(Stored records)

########

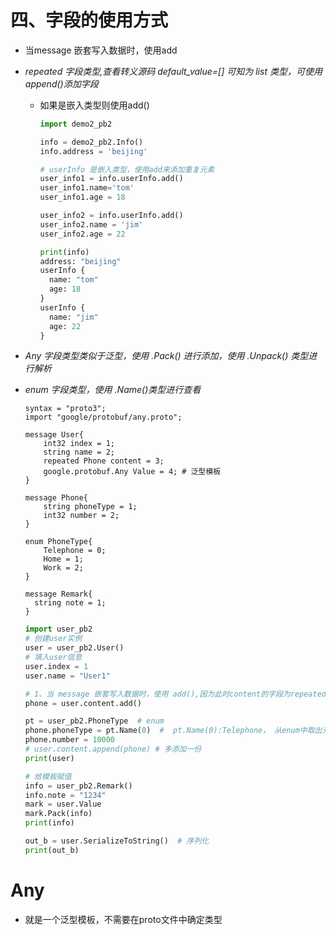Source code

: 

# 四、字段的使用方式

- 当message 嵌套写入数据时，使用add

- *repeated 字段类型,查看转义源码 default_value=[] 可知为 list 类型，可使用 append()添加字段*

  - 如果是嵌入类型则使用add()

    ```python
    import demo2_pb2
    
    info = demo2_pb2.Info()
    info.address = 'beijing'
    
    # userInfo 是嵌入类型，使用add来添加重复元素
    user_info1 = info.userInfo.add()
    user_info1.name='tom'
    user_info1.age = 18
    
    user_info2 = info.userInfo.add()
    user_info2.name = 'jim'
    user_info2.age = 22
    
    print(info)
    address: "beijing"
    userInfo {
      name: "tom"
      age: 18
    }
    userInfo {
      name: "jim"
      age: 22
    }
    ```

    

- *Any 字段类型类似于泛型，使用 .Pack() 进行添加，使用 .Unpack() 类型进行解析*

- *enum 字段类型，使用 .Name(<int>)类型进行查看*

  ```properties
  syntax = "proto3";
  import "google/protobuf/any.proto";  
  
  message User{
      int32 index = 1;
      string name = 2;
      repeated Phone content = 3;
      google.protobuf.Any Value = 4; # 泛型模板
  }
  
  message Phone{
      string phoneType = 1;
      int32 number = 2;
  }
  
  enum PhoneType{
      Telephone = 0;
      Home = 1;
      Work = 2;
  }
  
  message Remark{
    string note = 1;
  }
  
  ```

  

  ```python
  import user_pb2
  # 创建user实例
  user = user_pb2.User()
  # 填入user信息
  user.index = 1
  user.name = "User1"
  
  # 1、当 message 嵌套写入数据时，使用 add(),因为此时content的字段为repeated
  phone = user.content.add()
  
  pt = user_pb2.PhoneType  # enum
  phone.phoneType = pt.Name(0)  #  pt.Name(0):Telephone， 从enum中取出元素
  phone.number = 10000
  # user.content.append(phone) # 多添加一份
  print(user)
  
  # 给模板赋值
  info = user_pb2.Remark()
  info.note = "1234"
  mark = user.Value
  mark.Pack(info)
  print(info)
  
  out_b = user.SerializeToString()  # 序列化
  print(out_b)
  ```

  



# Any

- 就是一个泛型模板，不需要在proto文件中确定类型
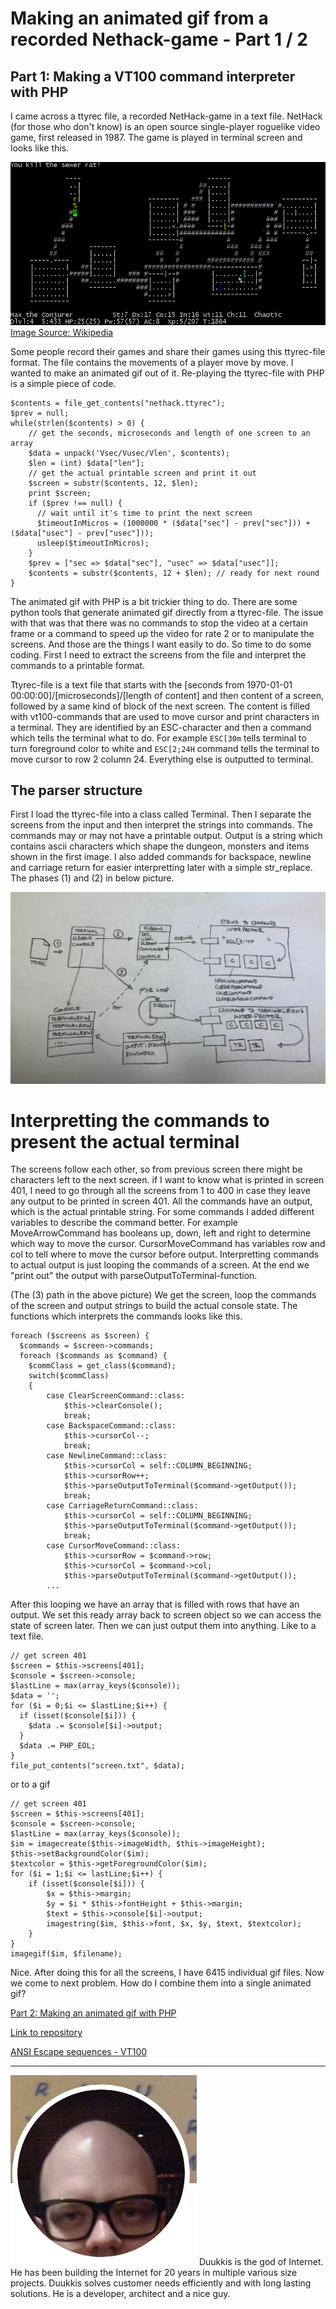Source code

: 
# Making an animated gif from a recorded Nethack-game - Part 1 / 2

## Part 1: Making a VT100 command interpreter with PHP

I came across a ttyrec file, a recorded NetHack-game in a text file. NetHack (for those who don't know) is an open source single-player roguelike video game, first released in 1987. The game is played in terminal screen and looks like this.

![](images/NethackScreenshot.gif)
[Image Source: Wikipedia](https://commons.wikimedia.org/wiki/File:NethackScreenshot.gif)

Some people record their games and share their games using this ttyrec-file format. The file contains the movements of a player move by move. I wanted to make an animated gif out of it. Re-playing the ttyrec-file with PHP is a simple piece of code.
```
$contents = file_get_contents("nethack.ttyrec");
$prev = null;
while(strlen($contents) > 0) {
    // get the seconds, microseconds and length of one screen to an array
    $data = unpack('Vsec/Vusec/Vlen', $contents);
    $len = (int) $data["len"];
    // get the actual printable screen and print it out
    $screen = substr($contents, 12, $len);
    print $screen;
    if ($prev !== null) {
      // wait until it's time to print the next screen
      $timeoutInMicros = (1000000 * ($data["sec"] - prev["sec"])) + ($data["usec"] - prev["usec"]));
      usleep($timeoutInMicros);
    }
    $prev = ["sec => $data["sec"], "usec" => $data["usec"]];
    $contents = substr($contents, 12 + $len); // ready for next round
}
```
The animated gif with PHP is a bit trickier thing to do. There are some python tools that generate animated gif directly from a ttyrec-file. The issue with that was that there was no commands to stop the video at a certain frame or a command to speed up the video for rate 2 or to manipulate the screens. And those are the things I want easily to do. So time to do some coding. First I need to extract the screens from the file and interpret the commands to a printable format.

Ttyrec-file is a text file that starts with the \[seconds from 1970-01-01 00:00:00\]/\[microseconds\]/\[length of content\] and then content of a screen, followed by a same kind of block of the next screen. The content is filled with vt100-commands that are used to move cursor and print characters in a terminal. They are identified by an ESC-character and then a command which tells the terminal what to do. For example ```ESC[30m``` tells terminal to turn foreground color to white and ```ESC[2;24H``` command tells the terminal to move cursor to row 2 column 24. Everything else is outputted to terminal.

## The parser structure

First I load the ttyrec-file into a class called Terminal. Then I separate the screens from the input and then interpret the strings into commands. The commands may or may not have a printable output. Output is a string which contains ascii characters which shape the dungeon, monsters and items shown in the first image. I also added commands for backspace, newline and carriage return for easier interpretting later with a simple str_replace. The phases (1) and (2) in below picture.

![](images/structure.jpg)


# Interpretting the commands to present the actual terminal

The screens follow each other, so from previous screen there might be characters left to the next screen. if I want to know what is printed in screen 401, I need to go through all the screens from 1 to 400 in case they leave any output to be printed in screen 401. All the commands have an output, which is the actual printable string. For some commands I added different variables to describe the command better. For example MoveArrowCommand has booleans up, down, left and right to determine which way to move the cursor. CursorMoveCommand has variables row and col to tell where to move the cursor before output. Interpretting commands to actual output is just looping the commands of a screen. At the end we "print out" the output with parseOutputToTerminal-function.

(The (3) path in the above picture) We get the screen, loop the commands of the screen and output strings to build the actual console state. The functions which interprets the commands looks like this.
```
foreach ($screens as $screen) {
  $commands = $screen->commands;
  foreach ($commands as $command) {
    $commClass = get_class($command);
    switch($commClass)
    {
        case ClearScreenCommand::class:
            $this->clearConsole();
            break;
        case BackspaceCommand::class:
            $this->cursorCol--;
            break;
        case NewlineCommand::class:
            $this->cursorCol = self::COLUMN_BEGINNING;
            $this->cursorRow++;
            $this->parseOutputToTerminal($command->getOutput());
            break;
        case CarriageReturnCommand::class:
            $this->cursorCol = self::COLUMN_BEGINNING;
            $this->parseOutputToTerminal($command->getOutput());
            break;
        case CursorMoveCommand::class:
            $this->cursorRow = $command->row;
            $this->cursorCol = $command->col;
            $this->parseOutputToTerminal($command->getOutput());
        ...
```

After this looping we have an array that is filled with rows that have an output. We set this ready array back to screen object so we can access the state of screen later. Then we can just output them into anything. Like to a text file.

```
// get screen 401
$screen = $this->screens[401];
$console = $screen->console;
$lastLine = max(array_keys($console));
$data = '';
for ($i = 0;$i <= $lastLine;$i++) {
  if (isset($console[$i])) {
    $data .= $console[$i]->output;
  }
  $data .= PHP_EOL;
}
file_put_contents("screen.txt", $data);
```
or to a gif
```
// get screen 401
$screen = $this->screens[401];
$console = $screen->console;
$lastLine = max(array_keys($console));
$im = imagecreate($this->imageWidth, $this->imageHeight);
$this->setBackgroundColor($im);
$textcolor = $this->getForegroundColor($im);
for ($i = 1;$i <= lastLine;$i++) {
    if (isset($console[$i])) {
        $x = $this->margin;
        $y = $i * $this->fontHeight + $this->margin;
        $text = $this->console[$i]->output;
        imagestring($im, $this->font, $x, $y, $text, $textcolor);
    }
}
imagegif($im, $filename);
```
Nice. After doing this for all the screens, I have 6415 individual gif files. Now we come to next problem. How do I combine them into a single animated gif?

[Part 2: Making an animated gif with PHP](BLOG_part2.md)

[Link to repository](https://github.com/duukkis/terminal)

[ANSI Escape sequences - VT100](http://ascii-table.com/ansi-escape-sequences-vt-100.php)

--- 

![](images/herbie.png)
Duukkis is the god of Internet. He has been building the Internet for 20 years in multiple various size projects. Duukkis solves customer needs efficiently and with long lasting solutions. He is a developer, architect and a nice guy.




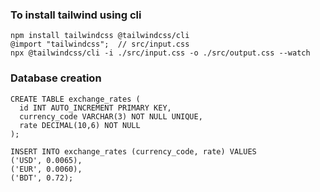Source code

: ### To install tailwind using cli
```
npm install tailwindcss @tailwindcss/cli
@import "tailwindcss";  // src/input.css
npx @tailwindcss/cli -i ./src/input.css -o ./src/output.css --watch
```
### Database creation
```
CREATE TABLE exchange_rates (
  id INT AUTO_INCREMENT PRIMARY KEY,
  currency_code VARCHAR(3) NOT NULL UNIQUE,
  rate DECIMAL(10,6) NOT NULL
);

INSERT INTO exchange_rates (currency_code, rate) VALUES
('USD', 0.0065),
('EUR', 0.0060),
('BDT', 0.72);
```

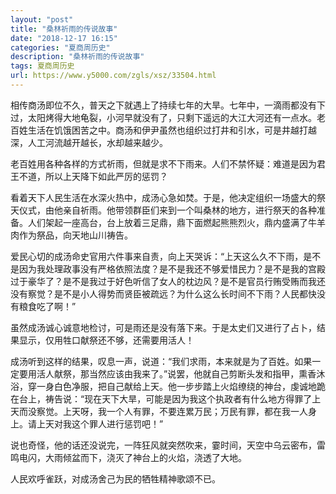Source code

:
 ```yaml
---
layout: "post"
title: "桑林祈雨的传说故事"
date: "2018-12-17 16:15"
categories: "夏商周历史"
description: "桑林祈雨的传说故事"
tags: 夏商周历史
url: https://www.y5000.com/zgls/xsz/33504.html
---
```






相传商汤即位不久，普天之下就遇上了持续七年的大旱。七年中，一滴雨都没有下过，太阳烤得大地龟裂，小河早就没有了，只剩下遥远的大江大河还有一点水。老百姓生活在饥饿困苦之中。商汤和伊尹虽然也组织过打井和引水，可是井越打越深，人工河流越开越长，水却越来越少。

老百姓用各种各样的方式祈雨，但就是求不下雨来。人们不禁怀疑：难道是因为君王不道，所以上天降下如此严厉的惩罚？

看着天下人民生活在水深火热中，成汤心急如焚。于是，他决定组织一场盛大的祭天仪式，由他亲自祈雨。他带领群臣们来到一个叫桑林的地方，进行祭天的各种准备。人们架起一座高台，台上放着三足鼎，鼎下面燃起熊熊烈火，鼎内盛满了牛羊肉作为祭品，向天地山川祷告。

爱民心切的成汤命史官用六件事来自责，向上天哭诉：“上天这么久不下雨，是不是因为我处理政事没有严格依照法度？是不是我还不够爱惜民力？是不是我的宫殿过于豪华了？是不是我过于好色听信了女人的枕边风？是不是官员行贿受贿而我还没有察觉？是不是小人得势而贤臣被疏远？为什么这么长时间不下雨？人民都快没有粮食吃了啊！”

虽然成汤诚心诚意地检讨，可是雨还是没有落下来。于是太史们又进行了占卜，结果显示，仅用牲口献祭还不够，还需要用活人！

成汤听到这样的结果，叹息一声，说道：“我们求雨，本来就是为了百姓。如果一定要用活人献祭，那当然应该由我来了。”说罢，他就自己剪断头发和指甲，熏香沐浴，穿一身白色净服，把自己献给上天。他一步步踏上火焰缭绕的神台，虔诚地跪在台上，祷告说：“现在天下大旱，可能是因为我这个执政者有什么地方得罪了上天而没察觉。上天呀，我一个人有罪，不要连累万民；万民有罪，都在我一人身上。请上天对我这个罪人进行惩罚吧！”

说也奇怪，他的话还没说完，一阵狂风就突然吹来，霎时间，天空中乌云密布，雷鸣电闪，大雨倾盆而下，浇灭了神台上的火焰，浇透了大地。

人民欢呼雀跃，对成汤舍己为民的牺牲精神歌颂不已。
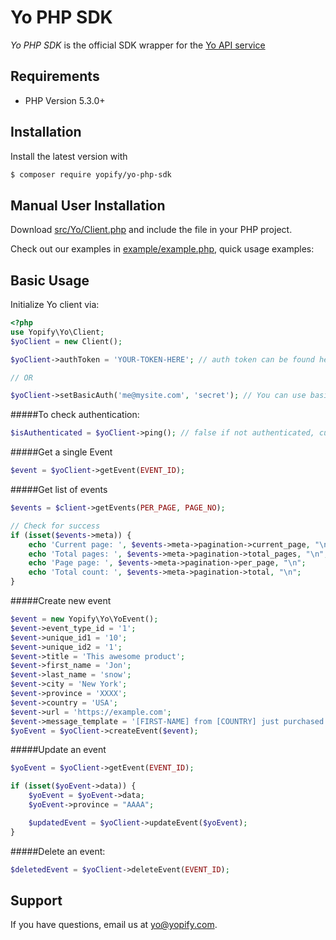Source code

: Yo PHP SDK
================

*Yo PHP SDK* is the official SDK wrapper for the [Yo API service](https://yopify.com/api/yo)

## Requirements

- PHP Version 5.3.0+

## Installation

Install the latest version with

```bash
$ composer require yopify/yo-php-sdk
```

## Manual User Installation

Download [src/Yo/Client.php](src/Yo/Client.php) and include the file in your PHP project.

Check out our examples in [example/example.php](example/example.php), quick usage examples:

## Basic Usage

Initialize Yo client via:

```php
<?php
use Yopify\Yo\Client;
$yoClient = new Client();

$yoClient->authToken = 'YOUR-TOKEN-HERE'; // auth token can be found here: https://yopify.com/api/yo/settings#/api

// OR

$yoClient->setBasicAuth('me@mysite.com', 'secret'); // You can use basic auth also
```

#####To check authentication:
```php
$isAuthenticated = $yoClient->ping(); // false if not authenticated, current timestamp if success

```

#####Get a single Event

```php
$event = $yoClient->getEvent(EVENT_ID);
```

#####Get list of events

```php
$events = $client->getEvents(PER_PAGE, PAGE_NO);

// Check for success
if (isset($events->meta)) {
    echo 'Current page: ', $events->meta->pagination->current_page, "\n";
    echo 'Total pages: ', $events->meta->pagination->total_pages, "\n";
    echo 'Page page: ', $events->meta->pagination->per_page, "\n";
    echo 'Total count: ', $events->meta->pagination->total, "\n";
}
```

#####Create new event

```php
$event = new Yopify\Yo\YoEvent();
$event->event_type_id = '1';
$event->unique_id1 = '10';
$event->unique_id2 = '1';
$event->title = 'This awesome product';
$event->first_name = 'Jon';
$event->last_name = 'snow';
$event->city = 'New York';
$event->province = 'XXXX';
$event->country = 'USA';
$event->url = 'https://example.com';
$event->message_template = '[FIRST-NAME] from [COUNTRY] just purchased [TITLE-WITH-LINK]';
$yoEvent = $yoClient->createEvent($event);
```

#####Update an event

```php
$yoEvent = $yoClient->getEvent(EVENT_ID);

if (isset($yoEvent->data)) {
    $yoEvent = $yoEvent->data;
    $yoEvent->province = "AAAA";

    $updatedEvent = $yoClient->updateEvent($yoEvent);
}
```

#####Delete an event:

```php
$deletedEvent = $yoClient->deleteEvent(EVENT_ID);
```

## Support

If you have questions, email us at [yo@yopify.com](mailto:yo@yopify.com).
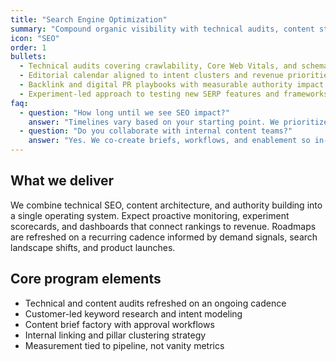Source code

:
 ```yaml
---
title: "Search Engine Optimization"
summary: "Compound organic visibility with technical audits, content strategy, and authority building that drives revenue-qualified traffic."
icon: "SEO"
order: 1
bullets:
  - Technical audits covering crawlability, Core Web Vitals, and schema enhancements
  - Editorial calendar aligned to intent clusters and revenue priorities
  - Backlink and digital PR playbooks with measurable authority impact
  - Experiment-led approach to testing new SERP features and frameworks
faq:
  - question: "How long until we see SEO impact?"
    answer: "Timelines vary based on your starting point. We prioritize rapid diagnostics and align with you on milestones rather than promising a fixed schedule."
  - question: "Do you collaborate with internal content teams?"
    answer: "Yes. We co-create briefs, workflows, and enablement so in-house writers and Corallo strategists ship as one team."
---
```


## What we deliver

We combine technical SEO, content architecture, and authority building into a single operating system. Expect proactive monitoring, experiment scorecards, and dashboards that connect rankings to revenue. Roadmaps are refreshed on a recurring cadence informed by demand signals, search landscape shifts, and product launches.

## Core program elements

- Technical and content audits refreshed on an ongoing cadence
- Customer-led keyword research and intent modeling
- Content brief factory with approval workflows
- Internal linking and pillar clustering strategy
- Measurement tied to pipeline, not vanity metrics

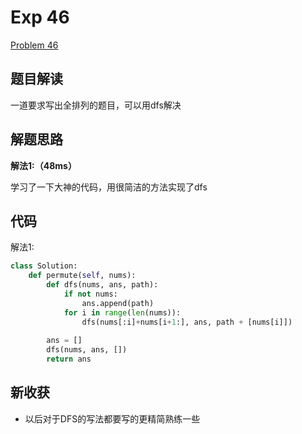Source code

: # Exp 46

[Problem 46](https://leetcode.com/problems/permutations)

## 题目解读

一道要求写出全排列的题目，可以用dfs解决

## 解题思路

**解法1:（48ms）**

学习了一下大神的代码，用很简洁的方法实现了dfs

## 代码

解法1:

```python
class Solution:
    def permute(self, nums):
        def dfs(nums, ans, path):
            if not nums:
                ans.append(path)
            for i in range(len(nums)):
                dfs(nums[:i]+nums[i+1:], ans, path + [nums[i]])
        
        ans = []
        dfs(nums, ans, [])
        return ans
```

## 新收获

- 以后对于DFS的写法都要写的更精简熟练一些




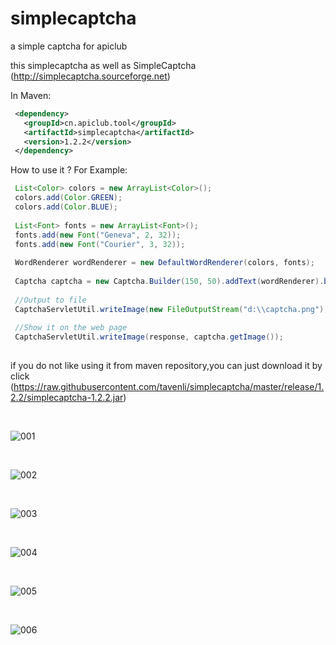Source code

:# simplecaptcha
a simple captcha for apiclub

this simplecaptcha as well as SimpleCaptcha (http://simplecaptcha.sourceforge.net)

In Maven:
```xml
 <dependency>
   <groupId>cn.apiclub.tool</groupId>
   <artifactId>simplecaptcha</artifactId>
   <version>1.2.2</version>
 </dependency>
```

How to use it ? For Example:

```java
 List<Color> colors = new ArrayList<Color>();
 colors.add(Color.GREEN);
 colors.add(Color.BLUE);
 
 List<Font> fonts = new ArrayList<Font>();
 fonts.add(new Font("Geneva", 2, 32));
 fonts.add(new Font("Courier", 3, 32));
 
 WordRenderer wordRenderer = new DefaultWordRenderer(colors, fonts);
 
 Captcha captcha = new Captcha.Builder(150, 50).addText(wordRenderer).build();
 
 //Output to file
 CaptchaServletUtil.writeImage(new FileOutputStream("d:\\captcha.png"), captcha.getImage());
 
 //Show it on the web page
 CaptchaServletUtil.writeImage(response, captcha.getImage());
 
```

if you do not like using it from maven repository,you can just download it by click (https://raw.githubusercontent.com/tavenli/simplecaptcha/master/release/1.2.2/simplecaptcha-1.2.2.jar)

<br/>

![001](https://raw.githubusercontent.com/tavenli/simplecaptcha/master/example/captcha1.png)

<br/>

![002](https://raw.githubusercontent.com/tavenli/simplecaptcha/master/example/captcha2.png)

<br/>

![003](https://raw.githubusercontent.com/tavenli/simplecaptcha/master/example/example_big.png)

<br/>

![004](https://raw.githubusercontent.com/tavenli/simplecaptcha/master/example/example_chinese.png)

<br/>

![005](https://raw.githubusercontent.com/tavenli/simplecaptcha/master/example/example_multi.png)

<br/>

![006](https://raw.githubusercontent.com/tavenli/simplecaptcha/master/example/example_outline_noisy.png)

########

▶ _What you are asked to do_: Copy each line above containing the string "Telephone".

▶ _Exercise result_:
      Telephone = 0;
  phone.phoneType = pt.Name(0)  #  pt.Name(0):Telephone， 从enum中取出元素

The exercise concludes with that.